**Work to be completed:**
A complete answer lists every line of the material where the string "table" occurs.
┌─ Provided records
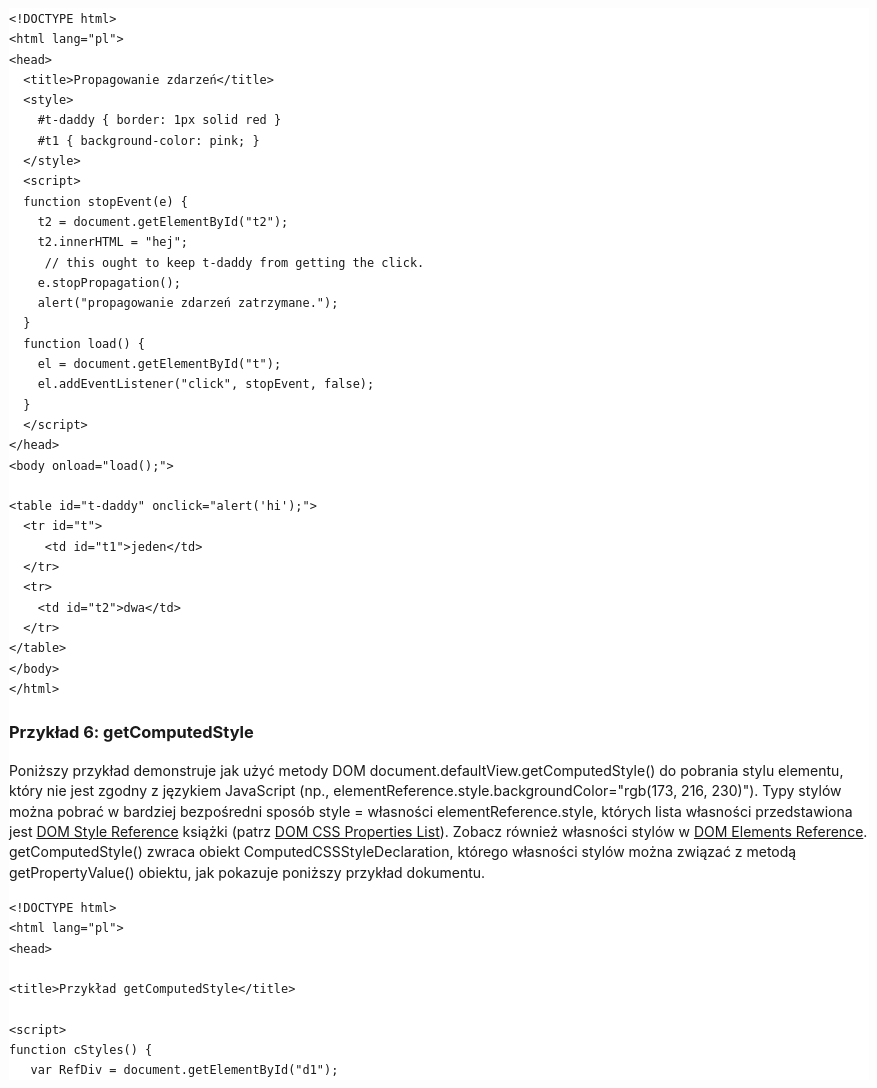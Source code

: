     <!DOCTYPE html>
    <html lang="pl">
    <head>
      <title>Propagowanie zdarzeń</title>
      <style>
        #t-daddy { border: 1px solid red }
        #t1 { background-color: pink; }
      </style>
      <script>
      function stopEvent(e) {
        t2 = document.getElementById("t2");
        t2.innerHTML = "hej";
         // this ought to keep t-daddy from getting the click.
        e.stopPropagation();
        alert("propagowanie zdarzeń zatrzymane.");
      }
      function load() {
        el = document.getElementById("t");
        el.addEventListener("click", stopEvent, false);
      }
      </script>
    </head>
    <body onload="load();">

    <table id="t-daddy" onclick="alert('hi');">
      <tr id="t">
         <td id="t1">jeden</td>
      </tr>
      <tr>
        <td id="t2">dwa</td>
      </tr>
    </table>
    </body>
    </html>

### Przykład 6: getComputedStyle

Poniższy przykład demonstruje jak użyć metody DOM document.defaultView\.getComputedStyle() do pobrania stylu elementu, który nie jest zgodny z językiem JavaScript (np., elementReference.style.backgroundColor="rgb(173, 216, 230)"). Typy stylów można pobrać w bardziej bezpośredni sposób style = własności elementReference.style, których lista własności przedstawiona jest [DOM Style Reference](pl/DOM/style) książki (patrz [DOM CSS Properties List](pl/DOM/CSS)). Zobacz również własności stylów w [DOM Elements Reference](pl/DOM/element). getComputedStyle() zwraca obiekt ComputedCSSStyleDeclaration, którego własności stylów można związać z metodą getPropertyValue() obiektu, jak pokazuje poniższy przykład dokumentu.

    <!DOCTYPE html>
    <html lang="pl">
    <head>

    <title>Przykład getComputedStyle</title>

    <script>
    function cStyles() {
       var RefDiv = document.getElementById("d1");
└─
┌─ Provided records
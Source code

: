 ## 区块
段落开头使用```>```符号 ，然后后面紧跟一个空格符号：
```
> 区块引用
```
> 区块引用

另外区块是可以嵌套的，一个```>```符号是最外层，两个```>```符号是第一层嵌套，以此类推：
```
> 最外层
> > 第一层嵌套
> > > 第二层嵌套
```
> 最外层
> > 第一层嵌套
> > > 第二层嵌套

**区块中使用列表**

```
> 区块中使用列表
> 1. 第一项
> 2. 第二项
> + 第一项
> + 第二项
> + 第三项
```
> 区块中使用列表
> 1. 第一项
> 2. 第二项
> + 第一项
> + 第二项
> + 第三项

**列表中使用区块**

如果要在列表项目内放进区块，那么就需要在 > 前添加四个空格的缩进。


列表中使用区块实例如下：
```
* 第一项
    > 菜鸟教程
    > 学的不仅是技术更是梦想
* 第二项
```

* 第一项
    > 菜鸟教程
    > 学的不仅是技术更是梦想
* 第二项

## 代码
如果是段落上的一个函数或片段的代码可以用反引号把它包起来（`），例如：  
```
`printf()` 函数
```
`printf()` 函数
└─
**Answer box:**
    <table id="t-daddy" onclick="alert('hi');">
    </table>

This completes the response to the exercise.